Thomas l’imposteur
Pamphlet collectif contre André Breton, 1930
Les hommes de l’avenir, si le cœur leur dit encore de faire tourner les tables, verront parfois se dresser, hors des reliefs de gâteaux, de sauces figées et de viandes faisandées, un fantôme visqueux qui dira :
Je puis vous dire honnêtement, aujourd’hui, de m’écouter.
Jadis j’ai menti, j’ai trompé mes amis, j’ai escroqué au sentiment, j’ai pratiqué le vol à l’esbroufe de l’affection et de l’estime.
Vous avez déjà deviné que j’étais André Breton.
Je me suis repu de la viande des cadavres : Vaché, Rigaut et Nadja que je disais aimer. Crevel, sur la mort de qui je comptais bien pour me servir, m’a enterré de ses propres mains et a fienté, avec justice et tranquillité, sur ma charogne et ma mémoire.
Je haïssais la pédérastie car je n’étais qu’un gros truqueur.
Je me croyais Dieu.
En attendant de composer mon propre credo je dressais une nouvelle idole, celle de Lautréamont !
Mais il me foudroya lui-même et les jeunes hommes, révoltés contre la divinité, le remirent au noble rang des hommes et me fessèrent honteusement.

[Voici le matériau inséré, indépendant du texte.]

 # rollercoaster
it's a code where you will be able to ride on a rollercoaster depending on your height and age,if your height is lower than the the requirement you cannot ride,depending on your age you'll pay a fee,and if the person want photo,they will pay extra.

Je devenais gâteux. J’écrivais des phrases imbéciles comme celle-ci :
« Depuis lors Desnos grandement desservi dans ce domaine par les puissances mêmes qui l’avaient quelque temps soulevé et dont il paraît ignorer encore qu’elles étaient les puissances de ténèbres s’avisa malheureusement d’agir sur le plan réel où il n’était qu’un homme plus seul et plus pauvre qu’un autre comme ceux qui ont vu, je dis : vu ce que les autres craignent de voir et qui, plutôt qu’à vivre ce qui est sont condamnés à vivre ce qui « fut » et ce qui « sera ». »
Au comble de la vanité, j’en arrivai à cracher sur le fantôme d’Edgar Poe sous un prétexte inventé.
Ce crachat retomba sur ma figure sous forme de pluie de feu. Je l’avais qualifié de policier et le policier c’était moi.
Je simulai tout : l’amour, la poésie, le goût de la révolution…
Je dispensais ma propre pourriture et mon meilleur ami, mon semblable, mon frère, j’ai dit Jean Cocteau, m’aidait à tout châtrer, à tout entraver, à tout stériliser. Je fis mine de me consacrer à l’occultisme : ce fut une belle rigolade chez les puissances de Ténèbres.
C’est pour cela que mon fantôme assume l’apparence d’un clown.
J’eus un ami sincère : Robert Desnos. Je le trompai. Je lui mentis, je lui donnai faussement ma parole d’honneur.
Fort de ma crapulerie j’eus l’audace de lui demander pardon. Car j’étais un jésuite de première force. Mais tant d’impudence me perdit et ce sincère mais orgueilleux ami m’abandonna et démasqua mon âme de limace.
Je vivais grassement cependant. La vente des tableaux alimentait l’écuelle à chien dans laquelle je prenais mes repas.
Voilà ce que dira le fantôme puant d’André Breton.
Et la dernière vanité de ce fantôme sera de puer éternellement parmi les puanteurs du paradis promis à la prochaine et sûre conversion du faisan André Breton.
Écrit à Paris avec la joie certaine d’accomplir une tâche indispensable.